> **Work instruction**
Locate all lines in the data below that hold "legacy" and show them.

> **Exercise data**
Content starts

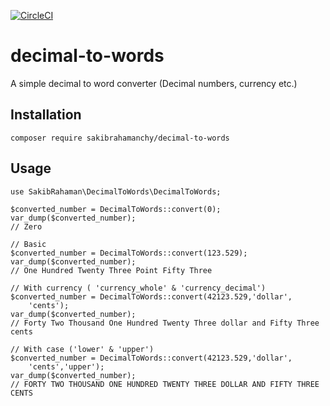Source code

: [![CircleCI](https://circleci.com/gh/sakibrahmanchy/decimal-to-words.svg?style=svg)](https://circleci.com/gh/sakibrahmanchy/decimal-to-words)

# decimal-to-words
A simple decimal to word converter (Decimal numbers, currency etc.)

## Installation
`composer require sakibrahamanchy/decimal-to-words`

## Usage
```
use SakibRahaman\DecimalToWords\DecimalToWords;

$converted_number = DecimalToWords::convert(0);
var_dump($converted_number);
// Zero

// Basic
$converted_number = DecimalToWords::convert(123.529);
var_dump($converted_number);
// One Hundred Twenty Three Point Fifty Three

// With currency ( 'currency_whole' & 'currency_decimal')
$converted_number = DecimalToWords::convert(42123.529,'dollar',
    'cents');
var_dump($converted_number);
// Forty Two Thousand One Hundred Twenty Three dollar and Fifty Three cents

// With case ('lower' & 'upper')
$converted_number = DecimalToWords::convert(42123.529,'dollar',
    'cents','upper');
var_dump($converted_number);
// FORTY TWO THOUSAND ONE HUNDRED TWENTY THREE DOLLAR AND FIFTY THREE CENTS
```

Content ends
Content starts

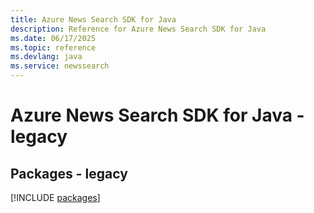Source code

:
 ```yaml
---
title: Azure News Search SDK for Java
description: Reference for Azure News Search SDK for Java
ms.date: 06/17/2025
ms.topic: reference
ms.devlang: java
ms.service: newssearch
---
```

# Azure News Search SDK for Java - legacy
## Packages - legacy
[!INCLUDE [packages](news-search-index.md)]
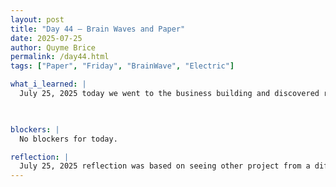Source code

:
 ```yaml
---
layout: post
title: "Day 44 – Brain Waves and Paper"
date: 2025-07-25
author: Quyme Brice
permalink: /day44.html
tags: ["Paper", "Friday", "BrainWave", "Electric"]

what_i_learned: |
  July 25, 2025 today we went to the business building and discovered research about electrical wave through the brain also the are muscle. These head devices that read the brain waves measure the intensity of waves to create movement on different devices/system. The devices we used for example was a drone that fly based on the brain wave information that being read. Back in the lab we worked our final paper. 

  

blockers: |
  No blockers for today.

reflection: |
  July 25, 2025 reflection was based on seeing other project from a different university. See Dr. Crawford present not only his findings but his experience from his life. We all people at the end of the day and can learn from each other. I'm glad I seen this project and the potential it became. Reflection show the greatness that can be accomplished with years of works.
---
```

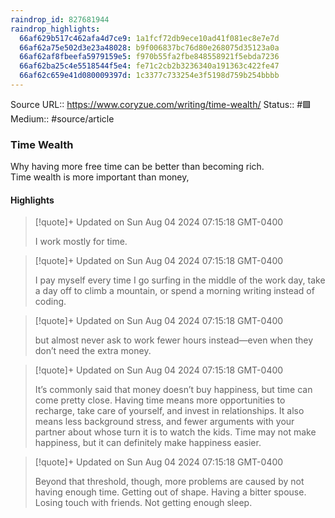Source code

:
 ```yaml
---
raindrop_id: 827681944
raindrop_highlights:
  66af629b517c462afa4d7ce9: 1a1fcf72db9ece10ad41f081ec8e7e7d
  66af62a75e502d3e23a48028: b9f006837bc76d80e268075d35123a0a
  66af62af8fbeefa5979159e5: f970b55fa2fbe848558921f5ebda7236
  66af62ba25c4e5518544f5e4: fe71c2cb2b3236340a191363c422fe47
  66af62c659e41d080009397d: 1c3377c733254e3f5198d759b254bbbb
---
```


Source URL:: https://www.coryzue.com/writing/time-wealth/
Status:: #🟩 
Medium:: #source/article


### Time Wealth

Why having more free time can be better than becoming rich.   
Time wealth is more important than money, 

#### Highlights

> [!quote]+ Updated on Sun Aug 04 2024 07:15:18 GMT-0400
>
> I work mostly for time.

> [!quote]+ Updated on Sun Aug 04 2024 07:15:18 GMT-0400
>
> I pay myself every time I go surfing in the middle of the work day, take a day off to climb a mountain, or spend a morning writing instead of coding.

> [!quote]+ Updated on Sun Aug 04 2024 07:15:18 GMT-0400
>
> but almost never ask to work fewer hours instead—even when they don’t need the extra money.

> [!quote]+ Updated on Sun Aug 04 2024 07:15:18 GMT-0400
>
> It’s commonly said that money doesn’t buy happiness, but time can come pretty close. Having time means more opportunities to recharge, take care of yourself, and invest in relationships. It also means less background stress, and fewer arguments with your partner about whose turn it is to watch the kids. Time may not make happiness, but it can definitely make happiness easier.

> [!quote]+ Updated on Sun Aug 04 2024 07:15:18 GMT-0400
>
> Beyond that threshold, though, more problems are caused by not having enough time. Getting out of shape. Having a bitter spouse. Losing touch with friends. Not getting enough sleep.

Content ends

> **Result of the exercise**
# Azure News Search SDK for Java - legacy
## Packages - legacy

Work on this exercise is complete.